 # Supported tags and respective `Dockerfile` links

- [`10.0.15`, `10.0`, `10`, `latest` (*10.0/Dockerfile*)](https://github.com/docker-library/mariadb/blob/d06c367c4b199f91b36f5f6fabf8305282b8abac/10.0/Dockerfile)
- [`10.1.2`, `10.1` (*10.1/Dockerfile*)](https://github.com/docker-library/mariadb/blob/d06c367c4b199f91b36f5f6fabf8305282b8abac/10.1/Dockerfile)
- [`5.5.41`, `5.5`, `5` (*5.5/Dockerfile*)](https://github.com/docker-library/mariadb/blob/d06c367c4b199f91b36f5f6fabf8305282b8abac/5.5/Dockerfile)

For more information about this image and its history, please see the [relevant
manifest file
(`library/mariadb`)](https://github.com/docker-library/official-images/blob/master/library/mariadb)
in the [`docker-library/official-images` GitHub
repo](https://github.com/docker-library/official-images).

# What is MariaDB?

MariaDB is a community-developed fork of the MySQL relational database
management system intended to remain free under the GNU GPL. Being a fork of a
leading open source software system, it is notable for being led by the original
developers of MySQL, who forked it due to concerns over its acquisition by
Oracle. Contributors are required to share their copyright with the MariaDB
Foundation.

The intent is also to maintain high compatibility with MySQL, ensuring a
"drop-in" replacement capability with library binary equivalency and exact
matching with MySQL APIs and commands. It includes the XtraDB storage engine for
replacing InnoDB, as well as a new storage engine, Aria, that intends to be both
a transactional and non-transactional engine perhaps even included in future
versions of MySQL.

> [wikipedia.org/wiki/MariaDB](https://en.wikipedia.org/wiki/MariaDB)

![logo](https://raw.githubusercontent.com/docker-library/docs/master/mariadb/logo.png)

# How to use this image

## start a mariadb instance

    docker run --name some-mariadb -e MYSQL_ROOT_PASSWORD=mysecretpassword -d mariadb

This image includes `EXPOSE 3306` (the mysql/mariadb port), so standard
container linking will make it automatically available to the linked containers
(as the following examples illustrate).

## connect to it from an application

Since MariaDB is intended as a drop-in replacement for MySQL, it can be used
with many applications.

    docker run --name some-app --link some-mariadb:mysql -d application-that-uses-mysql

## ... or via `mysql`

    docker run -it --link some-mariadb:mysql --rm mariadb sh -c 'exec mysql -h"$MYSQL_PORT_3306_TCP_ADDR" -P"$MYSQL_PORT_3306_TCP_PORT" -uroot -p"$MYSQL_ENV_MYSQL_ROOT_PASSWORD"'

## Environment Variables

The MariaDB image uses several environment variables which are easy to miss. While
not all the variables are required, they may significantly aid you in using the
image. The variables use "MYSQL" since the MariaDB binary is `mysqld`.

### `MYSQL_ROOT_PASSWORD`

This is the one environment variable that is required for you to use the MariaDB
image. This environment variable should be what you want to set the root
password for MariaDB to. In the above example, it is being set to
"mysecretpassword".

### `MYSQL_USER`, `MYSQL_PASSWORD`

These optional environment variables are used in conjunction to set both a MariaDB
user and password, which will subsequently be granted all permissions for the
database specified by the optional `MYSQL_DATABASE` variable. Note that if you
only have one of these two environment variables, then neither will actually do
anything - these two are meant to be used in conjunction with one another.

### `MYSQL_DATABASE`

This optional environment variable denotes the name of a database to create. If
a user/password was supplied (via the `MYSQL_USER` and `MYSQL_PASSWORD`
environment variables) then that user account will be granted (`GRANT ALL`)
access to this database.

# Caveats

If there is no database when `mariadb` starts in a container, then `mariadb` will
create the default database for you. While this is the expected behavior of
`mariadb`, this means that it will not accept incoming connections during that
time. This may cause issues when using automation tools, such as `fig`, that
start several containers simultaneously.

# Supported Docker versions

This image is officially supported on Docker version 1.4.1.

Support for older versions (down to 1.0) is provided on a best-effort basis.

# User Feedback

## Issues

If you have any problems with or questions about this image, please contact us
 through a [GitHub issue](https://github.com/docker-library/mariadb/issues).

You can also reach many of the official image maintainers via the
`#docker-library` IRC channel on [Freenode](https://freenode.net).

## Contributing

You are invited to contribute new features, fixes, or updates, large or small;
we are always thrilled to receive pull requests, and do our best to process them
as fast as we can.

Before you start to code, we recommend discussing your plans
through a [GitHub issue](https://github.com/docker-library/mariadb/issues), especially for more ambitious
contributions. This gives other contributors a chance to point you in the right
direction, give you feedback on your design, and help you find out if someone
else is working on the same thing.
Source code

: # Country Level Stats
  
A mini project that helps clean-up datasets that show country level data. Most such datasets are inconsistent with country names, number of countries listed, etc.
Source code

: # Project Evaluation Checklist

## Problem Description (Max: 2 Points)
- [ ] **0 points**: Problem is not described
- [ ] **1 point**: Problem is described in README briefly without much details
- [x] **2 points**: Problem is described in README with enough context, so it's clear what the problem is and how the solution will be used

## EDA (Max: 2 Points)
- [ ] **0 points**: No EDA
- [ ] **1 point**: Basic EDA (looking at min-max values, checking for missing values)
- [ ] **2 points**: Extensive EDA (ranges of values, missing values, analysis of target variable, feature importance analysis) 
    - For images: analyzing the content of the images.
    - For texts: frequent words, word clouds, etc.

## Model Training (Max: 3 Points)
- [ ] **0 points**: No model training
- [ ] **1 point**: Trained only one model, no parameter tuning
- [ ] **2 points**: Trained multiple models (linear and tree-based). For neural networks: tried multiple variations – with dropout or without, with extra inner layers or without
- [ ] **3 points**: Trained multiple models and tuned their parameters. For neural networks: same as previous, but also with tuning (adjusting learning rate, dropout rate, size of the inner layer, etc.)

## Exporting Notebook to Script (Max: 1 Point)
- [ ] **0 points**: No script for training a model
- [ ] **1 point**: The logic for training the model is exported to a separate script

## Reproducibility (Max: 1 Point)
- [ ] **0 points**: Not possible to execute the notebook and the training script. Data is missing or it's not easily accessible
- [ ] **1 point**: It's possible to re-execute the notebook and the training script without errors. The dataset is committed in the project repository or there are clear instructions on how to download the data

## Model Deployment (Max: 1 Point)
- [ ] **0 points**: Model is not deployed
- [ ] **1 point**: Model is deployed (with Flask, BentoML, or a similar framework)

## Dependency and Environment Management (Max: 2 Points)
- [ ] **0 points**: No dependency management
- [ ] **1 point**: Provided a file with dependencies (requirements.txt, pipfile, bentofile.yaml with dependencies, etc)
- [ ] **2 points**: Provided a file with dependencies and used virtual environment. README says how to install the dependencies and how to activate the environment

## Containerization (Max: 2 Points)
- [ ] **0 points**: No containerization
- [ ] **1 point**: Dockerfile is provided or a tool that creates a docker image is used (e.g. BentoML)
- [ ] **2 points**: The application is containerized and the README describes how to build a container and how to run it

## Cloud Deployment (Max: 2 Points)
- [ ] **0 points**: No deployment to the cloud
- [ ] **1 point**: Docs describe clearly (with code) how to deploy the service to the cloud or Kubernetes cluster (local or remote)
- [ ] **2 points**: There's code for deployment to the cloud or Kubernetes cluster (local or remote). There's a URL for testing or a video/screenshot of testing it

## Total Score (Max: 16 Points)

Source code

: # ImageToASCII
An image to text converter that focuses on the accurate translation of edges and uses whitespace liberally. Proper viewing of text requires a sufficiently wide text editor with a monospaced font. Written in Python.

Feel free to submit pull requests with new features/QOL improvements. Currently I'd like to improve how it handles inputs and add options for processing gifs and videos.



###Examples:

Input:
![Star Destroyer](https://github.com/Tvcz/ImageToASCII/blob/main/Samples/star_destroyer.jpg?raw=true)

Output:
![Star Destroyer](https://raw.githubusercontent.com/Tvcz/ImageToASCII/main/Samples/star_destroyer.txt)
——
- WHAT TO PRODUCE
Taking the entries above, write out exactly the lines starting with the line containing "## Model Training (Max: 3 Points)" and going on through the line containing "## Model Deployment (Max: 1 Point)", both included, and nothing else.

- FINAL ANSWER
## Model Training (Max: 3 Points)
- [ ] **0 points**: No model training
- [ ] **1 point**: Trained only one model, no parameter tuning
- [ ] **2 points**: Trained multiple models (linear and tree-based). For neural networks: tried multiple variations – with dropout or without, with extra inner layers or without
- [ ] **3 points**: Trained multiple models and tuned their parameters. For neural networks: same as previous, but also with tuning (adjusting learning rate, dropout rate, size of the inner layer, etc.)

## Exporting Notebook to Script (Max: 1 Point)
- [ ] **0 points**: No script for training a model
- [ ] **1 point**: The logic for training the model is exported to a separate script

## Reproducibility (Max: 1 Point)
- [ ] **0 points**: Not possible to execute the notebook and the training script. Data is missing or it's not easily accessible
- [ ] **1 point**: It's possible to re-execute the notebook and the training script without errors. The dataset is committed in the project repository or there are clear instructions on how to download the data

## Model Deployment (Max: 1 Point)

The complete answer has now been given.